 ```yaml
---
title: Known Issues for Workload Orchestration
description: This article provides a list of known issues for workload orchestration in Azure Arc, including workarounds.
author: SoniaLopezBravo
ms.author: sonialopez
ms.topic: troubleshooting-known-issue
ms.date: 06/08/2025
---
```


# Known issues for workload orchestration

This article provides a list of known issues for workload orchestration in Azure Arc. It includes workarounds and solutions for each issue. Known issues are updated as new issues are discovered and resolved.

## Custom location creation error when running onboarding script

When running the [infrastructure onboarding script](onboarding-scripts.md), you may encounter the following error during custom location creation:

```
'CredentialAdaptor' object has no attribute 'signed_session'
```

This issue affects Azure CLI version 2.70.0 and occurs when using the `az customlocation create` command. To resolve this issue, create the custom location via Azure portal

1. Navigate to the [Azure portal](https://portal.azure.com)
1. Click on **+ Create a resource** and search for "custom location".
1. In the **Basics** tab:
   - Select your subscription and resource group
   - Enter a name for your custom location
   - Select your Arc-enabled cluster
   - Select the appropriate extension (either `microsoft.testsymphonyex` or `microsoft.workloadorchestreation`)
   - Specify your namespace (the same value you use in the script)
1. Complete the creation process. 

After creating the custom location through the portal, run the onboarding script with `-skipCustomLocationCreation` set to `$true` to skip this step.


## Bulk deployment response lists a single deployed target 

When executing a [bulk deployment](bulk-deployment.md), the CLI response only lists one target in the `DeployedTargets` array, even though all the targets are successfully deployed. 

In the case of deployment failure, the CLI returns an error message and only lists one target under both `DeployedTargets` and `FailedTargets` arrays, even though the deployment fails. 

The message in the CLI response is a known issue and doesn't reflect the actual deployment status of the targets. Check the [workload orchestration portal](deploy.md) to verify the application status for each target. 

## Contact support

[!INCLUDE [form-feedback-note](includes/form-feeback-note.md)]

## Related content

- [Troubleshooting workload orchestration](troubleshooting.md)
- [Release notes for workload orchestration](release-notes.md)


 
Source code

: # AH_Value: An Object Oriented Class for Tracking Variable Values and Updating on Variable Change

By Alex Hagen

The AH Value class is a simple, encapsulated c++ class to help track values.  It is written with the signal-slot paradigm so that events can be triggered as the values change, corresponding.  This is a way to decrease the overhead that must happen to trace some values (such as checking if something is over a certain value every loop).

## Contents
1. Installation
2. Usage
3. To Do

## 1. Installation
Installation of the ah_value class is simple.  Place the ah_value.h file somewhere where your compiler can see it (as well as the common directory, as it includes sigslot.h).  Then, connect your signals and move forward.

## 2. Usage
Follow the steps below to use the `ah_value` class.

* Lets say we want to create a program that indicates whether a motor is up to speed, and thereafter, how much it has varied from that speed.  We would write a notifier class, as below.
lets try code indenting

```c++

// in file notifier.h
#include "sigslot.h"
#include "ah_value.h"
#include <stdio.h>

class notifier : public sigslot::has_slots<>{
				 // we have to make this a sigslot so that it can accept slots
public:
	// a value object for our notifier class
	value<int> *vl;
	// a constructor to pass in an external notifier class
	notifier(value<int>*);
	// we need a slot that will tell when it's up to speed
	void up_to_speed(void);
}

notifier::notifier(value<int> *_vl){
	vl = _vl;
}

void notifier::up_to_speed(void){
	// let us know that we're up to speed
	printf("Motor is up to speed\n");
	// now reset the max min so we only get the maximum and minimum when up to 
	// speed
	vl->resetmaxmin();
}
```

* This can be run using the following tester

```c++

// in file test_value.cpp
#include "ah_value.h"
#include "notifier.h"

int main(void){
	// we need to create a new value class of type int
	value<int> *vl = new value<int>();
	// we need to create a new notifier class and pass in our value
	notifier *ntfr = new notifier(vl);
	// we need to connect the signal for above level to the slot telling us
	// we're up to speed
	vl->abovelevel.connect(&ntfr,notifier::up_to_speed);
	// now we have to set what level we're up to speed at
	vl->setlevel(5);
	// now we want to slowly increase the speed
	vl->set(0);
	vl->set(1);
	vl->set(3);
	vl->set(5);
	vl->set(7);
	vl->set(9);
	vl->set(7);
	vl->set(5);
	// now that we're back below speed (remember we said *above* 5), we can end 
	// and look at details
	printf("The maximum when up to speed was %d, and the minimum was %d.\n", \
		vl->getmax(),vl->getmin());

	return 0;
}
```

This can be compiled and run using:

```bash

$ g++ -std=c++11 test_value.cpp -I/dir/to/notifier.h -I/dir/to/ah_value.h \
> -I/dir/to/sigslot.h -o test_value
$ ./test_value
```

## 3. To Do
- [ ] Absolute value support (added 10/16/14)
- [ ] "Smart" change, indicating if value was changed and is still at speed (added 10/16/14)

• • • •

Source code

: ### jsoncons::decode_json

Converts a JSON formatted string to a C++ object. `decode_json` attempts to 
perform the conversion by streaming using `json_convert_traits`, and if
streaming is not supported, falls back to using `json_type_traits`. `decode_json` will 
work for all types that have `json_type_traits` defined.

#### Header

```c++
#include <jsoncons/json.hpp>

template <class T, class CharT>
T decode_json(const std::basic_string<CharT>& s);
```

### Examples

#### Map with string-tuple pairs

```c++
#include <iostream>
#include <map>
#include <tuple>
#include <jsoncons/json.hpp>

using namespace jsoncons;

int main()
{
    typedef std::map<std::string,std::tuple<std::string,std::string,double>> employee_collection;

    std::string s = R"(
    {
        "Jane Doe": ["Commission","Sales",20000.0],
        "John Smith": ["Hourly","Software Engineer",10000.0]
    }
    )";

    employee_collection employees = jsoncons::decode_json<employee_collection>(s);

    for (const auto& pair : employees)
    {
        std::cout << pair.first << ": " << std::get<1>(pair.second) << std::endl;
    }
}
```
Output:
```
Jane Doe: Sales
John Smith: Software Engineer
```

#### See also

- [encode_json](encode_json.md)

• • • •

Would you please copy every line from the listing above that contains the word "response"?

▶ The answer:
## Bulk deployment response lists a single deployed target 
When executing a [bulk deployment](bulk-deployment.md), the CLI response only lists one target in the `DeployedTargets` array, even though all the targets are successfully deployed. 
The message in the CLI response is a known issue and doesn't reflect the actual deployment status of the targets. Check the [workload orchestration portal](deploy.md) to verify the application status for each target. 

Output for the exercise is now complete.